> WORKING DATA
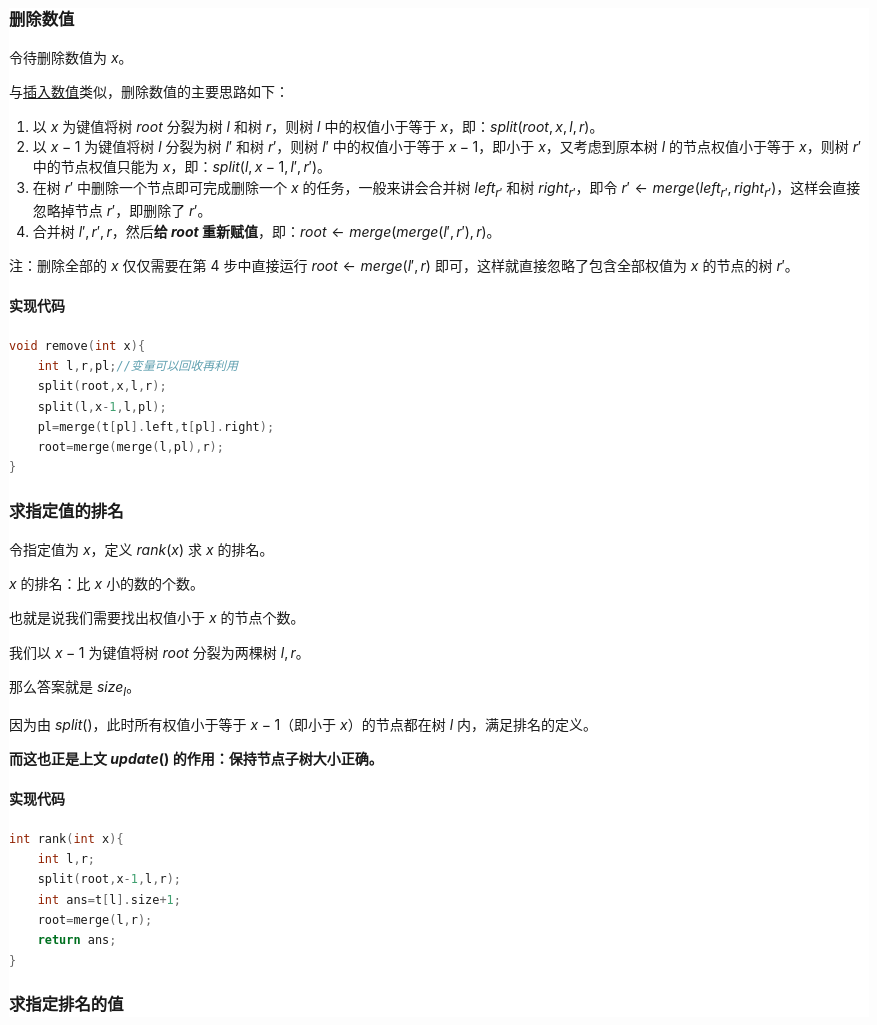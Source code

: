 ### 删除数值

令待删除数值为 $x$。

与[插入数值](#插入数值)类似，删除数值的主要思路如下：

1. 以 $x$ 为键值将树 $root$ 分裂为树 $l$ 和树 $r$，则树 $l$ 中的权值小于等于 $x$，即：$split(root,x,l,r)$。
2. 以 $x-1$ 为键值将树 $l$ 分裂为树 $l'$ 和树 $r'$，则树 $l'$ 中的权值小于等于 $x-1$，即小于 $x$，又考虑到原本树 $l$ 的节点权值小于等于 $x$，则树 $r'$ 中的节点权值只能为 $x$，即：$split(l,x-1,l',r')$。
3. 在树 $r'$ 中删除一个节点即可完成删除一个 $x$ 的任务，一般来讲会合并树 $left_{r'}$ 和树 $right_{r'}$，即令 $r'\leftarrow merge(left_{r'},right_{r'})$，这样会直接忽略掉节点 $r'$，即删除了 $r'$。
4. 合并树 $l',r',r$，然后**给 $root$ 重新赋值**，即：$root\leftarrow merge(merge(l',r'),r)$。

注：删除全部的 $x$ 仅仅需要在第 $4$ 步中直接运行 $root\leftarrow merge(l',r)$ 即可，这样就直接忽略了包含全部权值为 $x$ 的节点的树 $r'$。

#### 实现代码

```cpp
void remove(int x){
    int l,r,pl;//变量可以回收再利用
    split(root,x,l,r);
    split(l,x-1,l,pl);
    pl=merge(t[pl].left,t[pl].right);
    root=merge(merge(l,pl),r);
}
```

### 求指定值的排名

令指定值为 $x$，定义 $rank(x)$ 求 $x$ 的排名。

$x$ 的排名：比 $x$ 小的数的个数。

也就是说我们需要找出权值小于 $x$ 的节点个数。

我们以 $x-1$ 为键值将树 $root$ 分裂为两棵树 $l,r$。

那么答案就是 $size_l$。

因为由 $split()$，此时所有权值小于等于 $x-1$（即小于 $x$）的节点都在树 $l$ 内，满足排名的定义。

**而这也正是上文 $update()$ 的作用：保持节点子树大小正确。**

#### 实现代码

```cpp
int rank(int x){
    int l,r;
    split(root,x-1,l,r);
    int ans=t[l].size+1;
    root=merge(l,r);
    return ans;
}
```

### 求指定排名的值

> WHAT YOU HAVE TO DO
When a line above contains the string "merge", copy that line.

> RESULT OF THIS EXERCISE
3. 在树 $r'$ 中删除一个节点即可完成删除一个 $x$ 的任务，一般来讲会合并树 $left_{r'}$ 和树 $right_{r'}$，即令 $r'\leftarrow merge(left_{r'},right_{r'})$，这样会直接忽略掉节点 $r'$，即删除了 $r'$。
4. 合并树 $l',r',r$，然后**给 $root$ 重新赋值**，即：$root\leftarrow merge(merge(l',r'),r)$。
注：删除全部的 $x$ 仅仅需要在第 $4$ 步中直接运行 $root\leftarrow merge(l',r)$ 即可，这样就直接忽略了包含全部权值为 $x$ 的节点的树 $r'$。
    pl=merge(t[pl].left,t[pl].right);
    root=merge(merge(l,pl),r);
    root=merge(l,r);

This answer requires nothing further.